Problem description => Write out the stretch of lines below that begins at the line with "In order to" and ends at the line with "had been added.", including both, exactly as given and nothing more.

Given records =>
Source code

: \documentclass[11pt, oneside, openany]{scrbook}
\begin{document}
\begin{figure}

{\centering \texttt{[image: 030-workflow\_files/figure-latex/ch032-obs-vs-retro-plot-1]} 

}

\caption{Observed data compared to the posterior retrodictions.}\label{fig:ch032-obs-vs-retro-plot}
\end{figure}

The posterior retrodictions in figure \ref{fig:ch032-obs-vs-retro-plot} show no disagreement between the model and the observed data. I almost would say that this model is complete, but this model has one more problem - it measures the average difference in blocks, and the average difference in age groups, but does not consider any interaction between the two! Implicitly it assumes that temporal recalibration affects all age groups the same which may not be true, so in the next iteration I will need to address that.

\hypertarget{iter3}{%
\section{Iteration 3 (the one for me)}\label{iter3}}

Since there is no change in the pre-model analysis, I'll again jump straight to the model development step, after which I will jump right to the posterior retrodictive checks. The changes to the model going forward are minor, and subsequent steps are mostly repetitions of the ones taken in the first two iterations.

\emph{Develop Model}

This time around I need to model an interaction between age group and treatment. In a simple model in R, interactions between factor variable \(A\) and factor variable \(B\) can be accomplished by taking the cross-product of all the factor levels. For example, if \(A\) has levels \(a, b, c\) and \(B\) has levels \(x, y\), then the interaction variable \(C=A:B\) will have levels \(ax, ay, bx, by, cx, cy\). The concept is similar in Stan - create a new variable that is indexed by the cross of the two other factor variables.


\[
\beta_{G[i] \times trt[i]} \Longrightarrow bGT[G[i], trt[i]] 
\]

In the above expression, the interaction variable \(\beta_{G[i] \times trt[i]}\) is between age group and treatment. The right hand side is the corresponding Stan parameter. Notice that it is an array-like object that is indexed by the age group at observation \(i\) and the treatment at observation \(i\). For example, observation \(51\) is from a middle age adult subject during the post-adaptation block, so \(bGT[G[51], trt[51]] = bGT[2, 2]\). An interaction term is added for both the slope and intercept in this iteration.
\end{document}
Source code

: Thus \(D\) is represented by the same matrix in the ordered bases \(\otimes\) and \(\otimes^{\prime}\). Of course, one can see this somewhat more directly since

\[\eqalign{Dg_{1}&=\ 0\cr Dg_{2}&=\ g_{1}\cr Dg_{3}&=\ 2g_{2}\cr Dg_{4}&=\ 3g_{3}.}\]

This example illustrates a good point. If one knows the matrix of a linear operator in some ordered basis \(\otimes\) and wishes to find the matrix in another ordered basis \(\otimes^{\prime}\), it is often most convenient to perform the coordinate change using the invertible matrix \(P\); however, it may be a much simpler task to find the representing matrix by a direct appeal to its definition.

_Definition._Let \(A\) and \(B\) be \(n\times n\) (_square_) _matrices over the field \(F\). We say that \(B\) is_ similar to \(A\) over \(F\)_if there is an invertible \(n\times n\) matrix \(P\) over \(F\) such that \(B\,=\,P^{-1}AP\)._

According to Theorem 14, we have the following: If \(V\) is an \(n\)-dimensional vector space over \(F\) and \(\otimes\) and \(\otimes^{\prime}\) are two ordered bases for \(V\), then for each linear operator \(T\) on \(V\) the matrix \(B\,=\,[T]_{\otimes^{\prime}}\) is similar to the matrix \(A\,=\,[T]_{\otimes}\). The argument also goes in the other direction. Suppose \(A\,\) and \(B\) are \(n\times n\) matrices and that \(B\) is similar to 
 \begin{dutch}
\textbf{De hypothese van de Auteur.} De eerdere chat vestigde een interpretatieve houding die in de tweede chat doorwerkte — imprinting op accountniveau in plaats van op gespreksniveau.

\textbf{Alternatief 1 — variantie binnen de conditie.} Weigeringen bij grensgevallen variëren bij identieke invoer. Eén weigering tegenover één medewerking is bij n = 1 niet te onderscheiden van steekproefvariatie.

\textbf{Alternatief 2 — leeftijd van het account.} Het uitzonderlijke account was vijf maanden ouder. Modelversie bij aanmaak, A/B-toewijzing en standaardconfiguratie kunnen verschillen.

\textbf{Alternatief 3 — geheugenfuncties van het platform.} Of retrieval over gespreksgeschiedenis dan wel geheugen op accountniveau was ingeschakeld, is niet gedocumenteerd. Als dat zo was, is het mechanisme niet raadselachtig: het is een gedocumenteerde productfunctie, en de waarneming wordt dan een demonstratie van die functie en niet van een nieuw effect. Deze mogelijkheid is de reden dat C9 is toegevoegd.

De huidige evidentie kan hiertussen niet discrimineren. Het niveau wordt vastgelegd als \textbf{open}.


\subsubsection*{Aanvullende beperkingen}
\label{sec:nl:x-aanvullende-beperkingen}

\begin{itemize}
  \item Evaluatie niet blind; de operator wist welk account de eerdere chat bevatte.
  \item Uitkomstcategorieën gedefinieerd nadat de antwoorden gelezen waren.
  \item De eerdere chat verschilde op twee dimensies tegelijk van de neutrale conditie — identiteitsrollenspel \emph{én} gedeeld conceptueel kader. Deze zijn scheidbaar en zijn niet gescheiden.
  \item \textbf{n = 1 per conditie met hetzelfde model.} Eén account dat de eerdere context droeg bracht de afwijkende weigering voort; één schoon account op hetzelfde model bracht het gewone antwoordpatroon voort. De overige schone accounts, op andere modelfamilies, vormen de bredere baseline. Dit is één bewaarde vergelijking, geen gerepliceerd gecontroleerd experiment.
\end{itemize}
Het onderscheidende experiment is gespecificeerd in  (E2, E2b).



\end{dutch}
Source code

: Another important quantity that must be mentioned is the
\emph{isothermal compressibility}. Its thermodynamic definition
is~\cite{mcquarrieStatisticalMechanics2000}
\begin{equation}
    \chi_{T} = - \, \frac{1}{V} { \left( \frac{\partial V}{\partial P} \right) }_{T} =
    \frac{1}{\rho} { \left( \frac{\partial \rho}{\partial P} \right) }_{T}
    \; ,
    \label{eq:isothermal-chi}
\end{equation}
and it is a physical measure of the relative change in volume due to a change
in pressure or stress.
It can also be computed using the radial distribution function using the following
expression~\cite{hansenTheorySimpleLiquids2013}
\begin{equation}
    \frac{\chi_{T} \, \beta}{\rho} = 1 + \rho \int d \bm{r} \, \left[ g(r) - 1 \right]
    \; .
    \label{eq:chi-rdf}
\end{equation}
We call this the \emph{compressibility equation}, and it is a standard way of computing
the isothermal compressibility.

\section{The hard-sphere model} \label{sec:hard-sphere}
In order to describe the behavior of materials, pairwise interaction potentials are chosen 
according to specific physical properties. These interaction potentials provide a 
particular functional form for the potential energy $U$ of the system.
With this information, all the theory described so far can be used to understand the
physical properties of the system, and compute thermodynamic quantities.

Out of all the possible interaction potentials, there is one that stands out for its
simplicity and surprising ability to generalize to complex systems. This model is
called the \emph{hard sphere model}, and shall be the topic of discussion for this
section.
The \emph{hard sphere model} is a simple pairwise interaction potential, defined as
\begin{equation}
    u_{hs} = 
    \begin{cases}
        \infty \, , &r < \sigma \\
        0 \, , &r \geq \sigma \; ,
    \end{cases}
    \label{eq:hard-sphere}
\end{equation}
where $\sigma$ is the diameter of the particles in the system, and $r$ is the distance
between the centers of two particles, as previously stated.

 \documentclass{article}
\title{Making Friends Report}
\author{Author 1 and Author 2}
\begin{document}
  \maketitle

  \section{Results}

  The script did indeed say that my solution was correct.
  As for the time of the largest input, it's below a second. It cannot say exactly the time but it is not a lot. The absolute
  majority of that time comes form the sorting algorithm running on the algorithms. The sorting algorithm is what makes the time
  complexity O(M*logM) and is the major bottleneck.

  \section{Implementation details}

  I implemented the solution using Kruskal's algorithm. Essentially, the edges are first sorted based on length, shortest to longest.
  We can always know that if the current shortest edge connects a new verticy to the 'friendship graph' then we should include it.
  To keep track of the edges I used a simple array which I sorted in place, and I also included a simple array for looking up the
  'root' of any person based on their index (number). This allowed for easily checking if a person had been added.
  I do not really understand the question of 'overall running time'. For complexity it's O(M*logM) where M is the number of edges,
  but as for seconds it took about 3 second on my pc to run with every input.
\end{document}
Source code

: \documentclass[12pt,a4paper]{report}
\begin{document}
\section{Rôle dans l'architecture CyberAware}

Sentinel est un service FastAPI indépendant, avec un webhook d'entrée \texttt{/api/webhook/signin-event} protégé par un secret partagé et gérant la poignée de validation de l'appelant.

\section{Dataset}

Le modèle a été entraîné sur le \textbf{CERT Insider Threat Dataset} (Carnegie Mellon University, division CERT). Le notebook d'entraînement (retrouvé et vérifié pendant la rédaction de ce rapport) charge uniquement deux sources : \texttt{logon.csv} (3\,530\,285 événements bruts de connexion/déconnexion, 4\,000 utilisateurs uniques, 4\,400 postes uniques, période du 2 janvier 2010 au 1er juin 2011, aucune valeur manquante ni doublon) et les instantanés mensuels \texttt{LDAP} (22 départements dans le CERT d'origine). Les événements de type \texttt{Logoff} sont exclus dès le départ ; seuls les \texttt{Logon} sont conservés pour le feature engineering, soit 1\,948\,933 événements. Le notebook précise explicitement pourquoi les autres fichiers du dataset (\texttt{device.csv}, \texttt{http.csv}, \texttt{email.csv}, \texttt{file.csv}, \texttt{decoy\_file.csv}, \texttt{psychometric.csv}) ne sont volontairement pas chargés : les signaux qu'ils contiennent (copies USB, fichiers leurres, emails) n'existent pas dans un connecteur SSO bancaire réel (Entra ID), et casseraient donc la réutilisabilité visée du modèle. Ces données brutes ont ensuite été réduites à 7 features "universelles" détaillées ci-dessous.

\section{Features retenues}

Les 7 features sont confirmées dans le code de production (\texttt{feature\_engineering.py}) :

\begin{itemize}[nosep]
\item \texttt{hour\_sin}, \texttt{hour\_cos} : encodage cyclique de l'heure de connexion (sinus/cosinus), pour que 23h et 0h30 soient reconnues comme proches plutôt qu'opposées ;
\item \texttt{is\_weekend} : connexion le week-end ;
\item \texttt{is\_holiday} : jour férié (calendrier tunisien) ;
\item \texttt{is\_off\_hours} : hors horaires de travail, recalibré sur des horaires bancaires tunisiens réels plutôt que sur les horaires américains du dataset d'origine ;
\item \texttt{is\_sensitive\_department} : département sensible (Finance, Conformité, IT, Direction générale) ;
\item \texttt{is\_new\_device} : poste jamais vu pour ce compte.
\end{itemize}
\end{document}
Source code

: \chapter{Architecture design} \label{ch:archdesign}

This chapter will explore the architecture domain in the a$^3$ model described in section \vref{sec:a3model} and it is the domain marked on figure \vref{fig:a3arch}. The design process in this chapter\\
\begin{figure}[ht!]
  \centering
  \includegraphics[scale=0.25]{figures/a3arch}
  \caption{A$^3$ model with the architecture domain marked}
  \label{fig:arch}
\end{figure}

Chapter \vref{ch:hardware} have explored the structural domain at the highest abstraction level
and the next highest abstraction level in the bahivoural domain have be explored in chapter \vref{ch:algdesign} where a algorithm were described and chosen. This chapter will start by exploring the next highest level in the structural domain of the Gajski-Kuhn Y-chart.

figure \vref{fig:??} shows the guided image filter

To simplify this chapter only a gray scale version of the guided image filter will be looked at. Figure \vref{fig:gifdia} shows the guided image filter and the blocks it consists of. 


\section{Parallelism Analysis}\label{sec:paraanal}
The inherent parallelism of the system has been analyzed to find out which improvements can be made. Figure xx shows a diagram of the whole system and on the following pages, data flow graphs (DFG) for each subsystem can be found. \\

Result below =>
In order to describe the behavior of materials, pairwise interaction potentials are chosen 
according to specific physical properties. These interaction potentials provide a 
particular functional form for the potential energy $U$ of the system.
With this information, all the theory described so far can be used to understand the
physical properties of the system, and compute thermodynamic quantities.

Out of all the possible interaction potentials, there is one that stands out for its
simplicity and surprising ability to generalize to complex systems. This model is
called the \emph{hard sphere model}, and shall be the topic of discussion for this
section.
The \emph{hard sphere model} is a simple pairwise interaction potential, defined as
\begin{equation}
    u_{hs} = 
    \begin{cases}
        \infty \, , &r < \sigma \\
        0 \, , &r \geq \sigma \; ,
    \end{cases}
    \label{eq:hard-sphere}
\end{equation}
where $\sigma$ is the diameter of the particles in the system, and $r$ is the distance
between the centers of two particles, as previously stated.

 \documentclass{article}
\title{Making Friends Report}
\author{Author 1 and Author 2}
\begin{document}
  \maketitle

  \section{Results}

  The script did indeed say that my solution was correct.
  As for the time of the largest input, it's below a second. It cannot say exactly the time but it is not a lot. The absolute
  majority of that time comes form the sorting algorithm running on the algorithms. The sorting algorithm is what makes the time
  complexity O(M*logM) and is the major bottleneck.

  \section{Implementation details}

  I implemented the solution using Kruskal's algorithm. Essentially, the edges are first sorted based on length, shortest to longest.
  We can always know that if the current shortest edge connects a new verticy to the 'friendship graph' then we should include it.
  To keep track of the edges I used a simple array which I sorted in place, and I also included a simple array for looking up the
  'root' of any person based on their index (number). This allowed for easily checking if a person had been added.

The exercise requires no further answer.